Monday, 19 November 2012


We were warned that Cusco can be a hit or miss with some travellers as it is known to be extremely touristy... for us it was a big hit but only because we fell in love with the San Blas area! Sab Blas was in the north of the city; the small bohemian-style side of Cusco full of narrow cobbled streets, cafes and plenty of cheap veggie restaurants that made even me spoilt for choice. We planned on spending a week in Cusco but extended it to two as we just found it too hard to leave.

The view of the cathedral coming down from San Blas

I wont lie, the historical centre of Cusco was over-the-top touristy which did make site-seeing and wandering very difficult as we were constantly hounded by restaurant owners, tour operators and even people just trying to sell us mass production ("handmade") bags, blankets and clothes.

The extent of tourism was actually quite hilarious as we often saw women and children, dressed in indigenous clothing, walking the streets with a pet llama or alpaca asking if we wanted (to pay for) a photo! We lasted an hour of wandering before we couldn't take it any more, then retreated back to our safe haven of San Blas.

Despite all that, the city of Cusco was beautiful. It is located in a valley surrounded by rolling mountains which provided us with some fantastic views. The churches and cathedrals are very pretty and the San Pedro market is definitely worth a visit for cheap food!

The main square in San Blas 
However, if you are willing to walk up the hill everyday, the San Blas area has much to offer. The accommodation was way cheaper and much less touristy with a more tranquil vibe. We stayed in a hostel called Inti Quilla (Atoqsaykuchi, No. 281) which was basic but nice. A double room for S/45 (the same price for a 12 person dorm in the centre!). The hot water was very temperamental though.

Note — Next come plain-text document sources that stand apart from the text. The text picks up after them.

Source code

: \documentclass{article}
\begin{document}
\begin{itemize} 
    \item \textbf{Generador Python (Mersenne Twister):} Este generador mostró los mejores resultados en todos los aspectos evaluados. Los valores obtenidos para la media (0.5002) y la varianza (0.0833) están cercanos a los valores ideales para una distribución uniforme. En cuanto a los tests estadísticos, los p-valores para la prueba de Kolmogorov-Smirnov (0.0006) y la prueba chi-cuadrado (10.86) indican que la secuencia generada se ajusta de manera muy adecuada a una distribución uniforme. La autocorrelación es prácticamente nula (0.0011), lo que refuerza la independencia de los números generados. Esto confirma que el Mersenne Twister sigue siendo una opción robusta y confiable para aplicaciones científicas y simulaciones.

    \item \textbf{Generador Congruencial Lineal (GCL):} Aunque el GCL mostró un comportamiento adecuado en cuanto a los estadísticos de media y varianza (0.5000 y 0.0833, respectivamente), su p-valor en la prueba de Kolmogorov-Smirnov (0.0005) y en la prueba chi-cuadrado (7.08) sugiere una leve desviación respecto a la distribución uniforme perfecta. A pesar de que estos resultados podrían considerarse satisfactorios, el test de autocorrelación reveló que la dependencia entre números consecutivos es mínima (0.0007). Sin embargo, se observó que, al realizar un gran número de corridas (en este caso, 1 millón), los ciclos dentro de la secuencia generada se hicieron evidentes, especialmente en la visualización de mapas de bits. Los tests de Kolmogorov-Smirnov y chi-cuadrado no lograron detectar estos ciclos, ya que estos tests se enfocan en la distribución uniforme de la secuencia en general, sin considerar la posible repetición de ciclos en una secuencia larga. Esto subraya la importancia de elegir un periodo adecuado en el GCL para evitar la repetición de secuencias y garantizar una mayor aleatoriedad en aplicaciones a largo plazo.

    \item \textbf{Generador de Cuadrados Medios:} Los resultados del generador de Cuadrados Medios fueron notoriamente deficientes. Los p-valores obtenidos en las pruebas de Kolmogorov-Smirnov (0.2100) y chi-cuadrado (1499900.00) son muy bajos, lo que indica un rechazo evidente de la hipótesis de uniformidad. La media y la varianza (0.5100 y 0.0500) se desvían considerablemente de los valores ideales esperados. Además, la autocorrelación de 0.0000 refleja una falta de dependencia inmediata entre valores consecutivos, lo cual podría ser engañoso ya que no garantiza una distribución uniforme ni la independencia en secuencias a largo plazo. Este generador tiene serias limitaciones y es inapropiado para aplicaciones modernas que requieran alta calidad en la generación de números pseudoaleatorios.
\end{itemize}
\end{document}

There were plenty of places to eat in Cusco, especially San Blas market (look for Patty, my fruit salad lady!), we have chosen our favourite places and summarised them in our restaurant review ofCusco. You MUST try Pantastico bakery which had the BEST chocolate and banana cake ever!! I miss it already!

Cusco held a great location to visit Machu Picchu and with the hundreds of tourist offices selling tours, they won't let you forget it! Despite this main attraction, the city itself makes a great place to see the once capital of the Inca empire. There are many ruins to explore around Cusco itself without having to go far.

The Saqsaywaman (pronounced "sexy woman") archaeological site gives you a glimps into the Inca empire. We were told it was S/70 for a day pass to all ruins (or S/130 for the boleto de touristico) but we were able to see the Temple of the Moon which had a free entrance (if you ask the locals where to go).

Temple of the Moon
Amazing views from the White Christ Statue

We took day trips to Pisac on both Sundays to see the big market (and buy lots of stuff!). Like other markets it was, of course, touristy but great for Peruvian themed crafts and clothes . Pisac is located in the Sacred Valley which is stunning and offers brilliant views from the Inca ruins located there (we didn´t go). To get to Pisac we took the local bus (S/2.50pp, 1h) from outside a small market on a main road called Argentina. The public bus was half price of the Collectivos but we were not guaranteed a seat.

Pisac's Sunday market
The Sacred Valley
Cusco was our last stop in Peru before Bolivia. I must say, it has been my favourite country so far . Bolivia has some major competition.